Leverage Foreign Exchange in a Global Marketplace

Hedge exposure and mitigate foreign currency risk as your international commerce grows

As e-commerce platforms like amazon.com make it possible for businesses of every size to transact globally, you may be missing a growth opportunity if you’re not buying or selling internationally. Don’t let navigating foreign exchange be an obstacle to growing your customer base or supply chain. A bank partner with international business expertise can help you leverage the foreign exchange (FX) market—an over-the-counter global marketplace that determines the exchange rate for currencies around the world. Available 24 hours on weekdays, FX trading volume is by far the largest market in the world. Here’s how FX can benefit your business.

 

Trade in the currency of your consumers

Consumers want to purchase products in their own currency, and suppliers want to sell in their own currency. Limiting your business trade to dollars could significantly limit your growth opportunities in markets outside the U.S. When you’re prepared to transact in foreign currencies, you can extend your reach. A variety of banking safeguards can help protect the value of every dollar you spend and earn.

 

Hedge to lock your exchange rate

As the currency exchange rate fluctuates, hedging can help you mitigate exposure. A hedge is a forward contract that allows your business to lock in an exchange rate today for a delivery in the future — such as 30, 60, or 90 days after the transaction, or even up to a year. This means you can anticipate the amount of the payable or receivable in dollars when the purchase or sale happens. Your business can customize this over-the-counter product to set the terms for any delivery day, and for any amount you need (compared to the Chicago mercantile exchange that specifies both unit amounts and when the contract matures.)
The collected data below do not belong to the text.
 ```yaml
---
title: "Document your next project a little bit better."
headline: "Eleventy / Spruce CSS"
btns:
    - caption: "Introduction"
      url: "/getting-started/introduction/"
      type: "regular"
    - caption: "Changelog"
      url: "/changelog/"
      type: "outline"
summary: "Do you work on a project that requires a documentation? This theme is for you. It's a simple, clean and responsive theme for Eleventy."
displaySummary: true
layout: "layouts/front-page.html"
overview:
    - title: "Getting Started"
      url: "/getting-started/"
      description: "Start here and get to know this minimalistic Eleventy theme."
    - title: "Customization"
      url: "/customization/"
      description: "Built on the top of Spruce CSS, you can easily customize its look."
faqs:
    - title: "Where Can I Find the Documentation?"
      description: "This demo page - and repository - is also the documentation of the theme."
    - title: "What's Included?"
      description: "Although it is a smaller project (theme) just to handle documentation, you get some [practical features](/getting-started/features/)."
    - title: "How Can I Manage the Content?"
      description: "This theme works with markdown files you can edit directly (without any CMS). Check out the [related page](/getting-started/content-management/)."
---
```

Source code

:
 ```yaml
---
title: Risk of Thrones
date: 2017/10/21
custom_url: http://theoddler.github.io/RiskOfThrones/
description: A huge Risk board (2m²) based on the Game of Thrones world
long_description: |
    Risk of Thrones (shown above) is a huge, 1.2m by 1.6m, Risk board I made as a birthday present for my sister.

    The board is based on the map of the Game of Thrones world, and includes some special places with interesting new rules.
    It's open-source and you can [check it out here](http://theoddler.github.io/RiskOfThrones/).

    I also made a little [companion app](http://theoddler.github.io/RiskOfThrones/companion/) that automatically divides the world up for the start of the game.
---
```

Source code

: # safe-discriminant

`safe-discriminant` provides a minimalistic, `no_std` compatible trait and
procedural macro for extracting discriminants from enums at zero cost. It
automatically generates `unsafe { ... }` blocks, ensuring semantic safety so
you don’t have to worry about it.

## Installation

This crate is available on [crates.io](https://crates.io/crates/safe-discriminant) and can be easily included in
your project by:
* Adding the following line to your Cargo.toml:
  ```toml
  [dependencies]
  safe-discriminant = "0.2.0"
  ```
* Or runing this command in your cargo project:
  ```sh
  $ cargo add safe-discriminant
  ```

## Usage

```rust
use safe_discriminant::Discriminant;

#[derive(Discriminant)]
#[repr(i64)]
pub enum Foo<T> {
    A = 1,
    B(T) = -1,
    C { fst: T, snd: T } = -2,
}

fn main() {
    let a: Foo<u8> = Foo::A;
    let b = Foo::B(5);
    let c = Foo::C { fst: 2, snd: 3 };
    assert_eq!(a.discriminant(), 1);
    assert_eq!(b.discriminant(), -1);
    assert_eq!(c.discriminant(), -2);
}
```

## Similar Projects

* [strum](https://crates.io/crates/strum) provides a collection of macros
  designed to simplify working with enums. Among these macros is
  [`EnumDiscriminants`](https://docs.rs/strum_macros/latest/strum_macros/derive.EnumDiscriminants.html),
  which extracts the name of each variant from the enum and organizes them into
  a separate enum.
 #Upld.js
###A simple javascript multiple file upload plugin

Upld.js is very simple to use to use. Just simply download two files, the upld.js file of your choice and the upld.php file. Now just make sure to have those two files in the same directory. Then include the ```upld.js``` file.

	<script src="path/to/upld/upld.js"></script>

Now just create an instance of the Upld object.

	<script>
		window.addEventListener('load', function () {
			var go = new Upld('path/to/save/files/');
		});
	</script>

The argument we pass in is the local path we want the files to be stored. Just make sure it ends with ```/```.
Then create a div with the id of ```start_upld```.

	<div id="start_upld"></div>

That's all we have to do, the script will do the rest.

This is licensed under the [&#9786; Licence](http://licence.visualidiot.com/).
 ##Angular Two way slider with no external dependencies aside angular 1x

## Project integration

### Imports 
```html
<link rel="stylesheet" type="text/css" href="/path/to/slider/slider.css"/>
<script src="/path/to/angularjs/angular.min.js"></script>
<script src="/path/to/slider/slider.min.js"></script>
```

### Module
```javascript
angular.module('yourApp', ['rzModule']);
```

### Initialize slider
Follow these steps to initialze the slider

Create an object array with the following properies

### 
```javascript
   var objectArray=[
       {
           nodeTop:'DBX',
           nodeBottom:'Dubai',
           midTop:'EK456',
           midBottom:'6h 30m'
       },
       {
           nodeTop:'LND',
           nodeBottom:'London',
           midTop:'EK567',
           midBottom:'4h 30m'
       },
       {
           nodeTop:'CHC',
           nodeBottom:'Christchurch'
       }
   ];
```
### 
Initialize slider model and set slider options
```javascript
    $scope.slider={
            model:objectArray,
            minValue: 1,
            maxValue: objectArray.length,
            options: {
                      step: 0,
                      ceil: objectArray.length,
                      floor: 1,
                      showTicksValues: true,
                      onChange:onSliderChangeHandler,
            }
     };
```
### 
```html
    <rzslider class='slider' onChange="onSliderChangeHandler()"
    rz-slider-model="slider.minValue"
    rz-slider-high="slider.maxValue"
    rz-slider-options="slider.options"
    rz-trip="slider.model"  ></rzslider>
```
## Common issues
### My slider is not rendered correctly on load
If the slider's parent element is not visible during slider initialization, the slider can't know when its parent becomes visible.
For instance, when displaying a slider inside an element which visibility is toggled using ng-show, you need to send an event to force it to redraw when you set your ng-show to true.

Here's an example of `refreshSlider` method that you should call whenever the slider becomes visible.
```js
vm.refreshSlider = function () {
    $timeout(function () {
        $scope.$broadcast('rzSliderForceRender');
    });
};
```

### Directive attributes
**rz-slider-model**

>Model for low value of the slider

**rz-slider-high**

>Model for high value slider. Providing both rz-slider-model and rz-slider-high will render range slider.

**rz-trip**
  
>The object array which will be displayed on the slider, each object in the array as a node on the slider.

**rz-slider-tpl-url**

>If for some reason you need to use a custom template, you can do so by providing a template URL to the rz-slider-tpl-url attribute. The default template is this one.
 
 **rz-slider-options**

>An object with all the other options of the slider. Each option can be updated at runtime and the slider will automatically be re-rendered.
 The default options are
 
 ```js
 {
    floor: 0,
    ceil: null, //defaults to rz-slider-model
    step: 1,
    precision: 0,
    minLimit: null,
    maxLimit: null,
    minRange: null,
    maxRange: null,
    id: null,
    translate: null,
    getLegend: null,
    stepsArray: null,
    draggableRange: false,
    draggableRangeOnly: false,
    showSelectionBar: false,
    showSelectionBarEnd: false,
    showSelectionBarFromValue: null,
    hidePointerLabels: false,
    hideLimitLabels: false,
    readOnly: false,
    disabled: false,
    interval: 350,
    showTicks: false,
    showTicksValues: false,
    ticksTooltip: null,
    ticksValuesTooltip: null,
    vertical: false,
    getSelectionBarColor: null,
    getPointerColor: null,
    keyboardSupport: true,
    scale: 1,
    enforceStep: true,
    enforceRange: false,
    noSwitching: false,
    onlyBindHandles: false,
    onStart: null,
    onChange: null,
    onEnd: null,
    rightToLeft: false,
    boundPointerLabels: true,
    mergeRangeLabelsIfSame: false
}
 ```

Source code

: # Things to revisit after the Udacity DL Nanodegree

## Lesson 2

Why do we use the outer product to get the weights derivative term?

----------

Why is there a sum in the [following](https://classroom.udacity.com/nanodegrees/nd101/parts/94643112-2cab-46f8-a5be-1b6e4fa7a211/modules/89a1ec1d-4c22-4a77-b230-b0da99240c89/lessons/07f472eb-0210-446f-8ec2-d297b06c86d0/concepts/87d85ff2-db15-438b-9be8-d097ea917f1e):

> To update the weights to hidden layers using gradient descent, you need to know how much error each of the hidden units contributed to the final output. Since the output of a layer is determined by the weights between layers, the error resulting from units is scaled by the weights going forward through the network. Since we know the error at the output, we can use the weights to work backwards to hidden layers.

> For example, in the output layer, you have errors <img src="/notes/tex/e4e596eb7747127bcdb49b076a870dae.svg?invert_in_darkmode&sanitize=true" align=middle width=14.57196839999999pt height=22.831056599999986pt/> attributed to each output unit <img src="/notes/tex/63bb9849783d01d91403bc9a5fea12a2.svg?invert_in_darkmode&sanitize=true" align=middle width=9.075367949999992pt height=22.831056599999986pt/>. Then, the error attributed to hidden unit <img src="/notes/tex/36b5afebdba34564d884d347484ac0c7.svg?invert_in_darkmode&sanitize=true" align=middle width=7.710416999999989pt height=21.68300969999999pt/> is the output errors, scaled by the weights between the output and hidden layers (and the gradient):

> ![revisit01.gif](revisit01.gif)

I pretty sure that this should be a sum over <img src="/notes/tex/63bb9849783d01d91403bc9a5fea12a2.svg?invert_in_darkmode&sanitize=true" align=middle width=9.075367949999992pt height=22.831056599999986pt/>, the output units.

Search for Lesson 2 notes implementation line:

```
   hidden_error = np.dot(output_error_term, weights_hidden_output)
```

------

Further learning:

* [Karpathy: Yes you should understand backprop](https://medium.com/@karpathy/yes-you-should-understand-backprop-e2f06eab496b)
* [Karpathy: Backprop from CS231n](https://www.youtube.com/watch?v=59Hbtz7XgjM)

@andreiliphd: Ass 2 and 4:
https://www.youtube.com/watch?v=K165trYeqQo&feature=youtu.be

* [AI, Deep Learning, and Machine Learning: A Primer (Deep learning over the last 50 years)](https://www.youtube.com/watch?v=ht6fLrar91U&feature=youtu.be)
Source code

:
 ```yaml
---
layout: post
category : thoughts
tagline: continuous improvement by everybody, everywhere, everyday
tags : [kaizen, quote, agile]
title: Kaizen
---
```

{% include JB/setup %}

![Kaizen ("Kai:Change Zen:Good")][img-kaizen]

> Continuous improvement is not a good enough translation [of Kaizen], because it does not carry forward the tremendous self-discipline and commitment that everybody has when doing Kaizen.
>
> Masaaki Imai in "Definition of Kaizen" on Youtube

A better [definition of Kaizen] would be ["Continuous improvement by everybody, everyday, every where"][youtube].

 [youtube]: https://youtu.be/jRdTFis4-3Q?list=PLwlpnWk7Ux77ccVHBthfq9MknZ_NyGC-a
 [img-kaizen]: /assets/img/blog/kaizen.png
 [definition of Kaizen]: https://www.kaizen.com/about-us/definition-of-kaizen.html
At Umpqua Bank, minimum transactions for hedges are $25,000 USD, but there is no minimum for incoming or outgoing foreign currency wires. Marc Wolpert, SVP, Foreign Exchange Sales Manager, Umpqua Bank advises, “Even when transactions are too small to hedge, you should still consider transacting in local currency, as this allows your business to dictate terms, instead of your supplier or customer. Your bankers can help you each step of the way.” 

 

Consider foreign currency demand accounts

If your business is buying and selling in a particular currency, you should consider opening a foreign currency demand account (FCDA). FCDAs are international bank accounts that enable businesses to use receivables to make payables in a foreign currency—without the hassle or fees of converting to dollars for each transaction. With each FCDA dedicated to a single foreign currency, a typical small business trading globally might have one or two such accounts to facilitate trade with partners in countries such as Canada, Japan, Mexico, Great Britain, and China.

 

Secure a reliable supply chain

Equally important to safeguarding transaction costs is securing your trade relationships. Importers benefit from purchasing on an open-accounts basis, whereas exporters typically prefer to be paid in advance. A bank partner with international business expertise can help build trust and reduce risk with products and protections like these:

  • Letter of credit. Importers purchasing with a letter of credit benefit from nuanced support tailored to your business goals. The right bank can help you craft the letter of credit. You will want to work with your logistics partner to make sure that the documents required under the letter of credit allow for easy clearance of the goods through customs. When applying for a letter of credit, you define the price of the goods, shipping dates, and length of time the letter of credit is available to your supplier.
    Exporters want prompt payment after shipping goods and the assurance that the issuing bank will pay, rather than relying on the buyer to pay. The right bank can be an advocate for your letters of credit and provide quick turnaround and support for your transactions.
  • Documentary collections. Whether importing or exporting, streamline your international collection process and lower your risk with a bank that can manage your documents and payments.
  • Credit insurance. If you are selling on an open account basis domestically or internationally, you can buy credit insurance to insure your receivables for up to 90% coverage on the dollar. This can be a valuable protection in the early stages of a trade relationship until trust is established.

 

Partner with an institution that understands your global needs

In a volatile international market, it can be difficult to identify the best opportunities for transacting in foreign currencies—while ensuring you have the proper protections in place. Partnering with an institution that specializes in foreign exchange and also understands your global needs can help your business hedge exposure and mitigate foreign currency risk as your global commerce grows. Learn more about international banking with Umpqua Bank.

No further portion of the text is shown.